> Task to carry out
Copy out the lines below that hold the word "your".

(Pictures paired with source code)
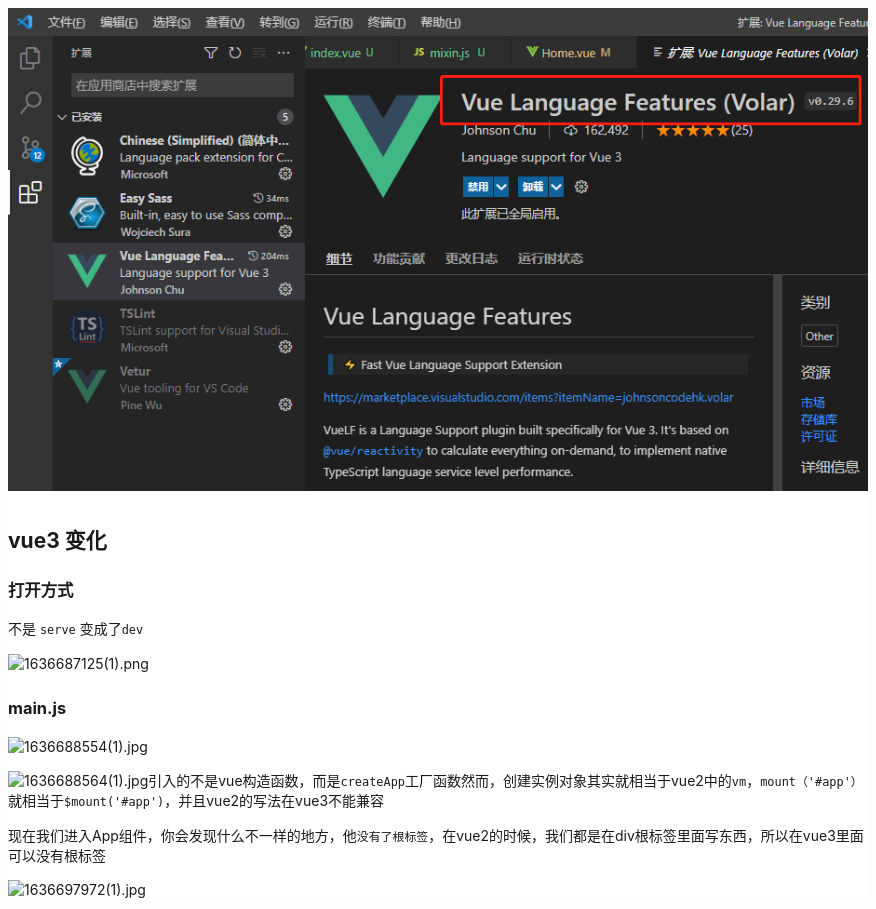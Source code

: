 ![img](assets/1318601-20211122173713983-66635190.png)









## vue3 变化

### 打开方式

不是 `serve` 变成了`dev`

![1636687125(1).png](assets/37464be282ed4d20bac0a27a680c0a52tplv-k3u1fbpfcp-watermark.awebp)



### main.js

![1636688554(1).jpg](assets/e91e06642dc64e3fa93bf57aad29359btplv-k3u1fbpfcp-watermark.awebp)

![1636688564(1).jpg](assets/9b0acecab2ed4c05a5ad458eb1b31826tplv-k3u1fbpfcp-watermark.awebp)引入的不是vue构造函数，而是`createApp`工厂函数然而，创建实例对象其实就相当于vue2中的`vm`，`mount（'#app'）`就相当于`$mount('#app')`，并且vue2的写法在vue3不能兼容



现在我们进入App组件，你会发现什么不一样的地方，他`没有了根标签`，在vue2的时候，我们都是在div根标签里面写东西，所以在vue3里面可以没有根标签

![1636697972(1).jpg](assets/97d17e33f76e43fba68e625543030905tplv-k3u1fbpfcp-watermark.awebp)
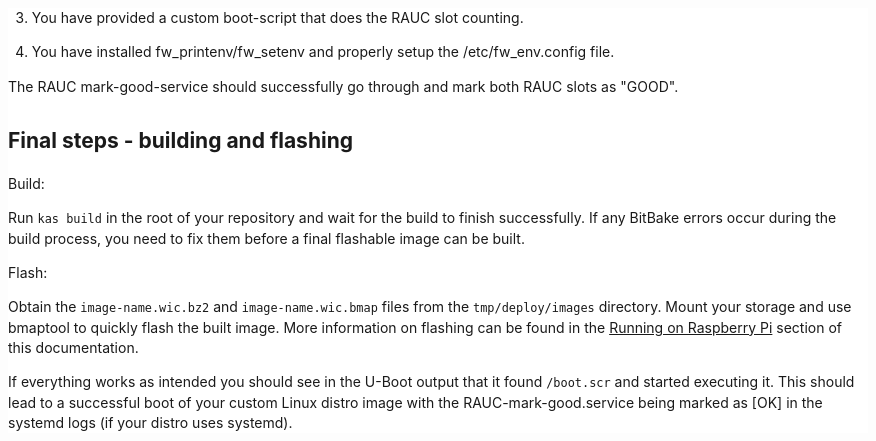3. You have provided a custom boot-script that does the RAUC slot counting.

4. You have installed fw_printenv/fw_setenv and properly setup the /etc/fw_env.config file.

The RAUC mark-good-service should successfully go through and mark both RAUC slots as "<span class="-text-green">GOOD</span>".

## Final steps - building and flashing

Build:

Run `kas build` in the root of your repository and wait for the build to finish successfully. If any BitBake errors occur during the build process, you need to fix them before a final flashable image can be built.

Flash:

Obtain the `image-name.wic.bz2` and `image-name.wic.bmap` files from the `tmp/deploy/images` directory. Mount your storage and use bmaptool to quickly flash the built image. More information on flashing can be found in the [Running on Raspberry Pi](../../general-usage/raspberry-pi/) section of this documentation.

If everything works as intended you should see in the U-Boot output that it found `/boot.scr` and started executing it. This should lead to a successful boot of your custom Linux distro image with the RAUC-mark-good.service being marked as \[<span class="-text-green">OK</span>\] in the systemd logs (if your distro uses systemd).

> Response box
Run `kas build` in the root of your repository and wait for the build to finish successfully. If any BitBake errors occur during the build process, you need to fix them before a final flashable image can be built.
Obtain the `image-name.wic.bz2` and `image-name.wic.bmap` files from the `tmp/deploy/images` directory. Mount your storage and use bmaptool to quickly flash the built image. More information on flashing can be found in the [Running on Raspberry Pi](../../general-usage/raspberry-pi/) section of this documentation.
If everything works as intended you should see in the U-Boot output that it found `/boot.scr` and started executing it. This should lead to a successful boot of your custom Linux distro image with the RAUC-mark-good.service being marked as \[<span class="-text-green">OK</span>\] in the systemd logs (if your distro uses systemd).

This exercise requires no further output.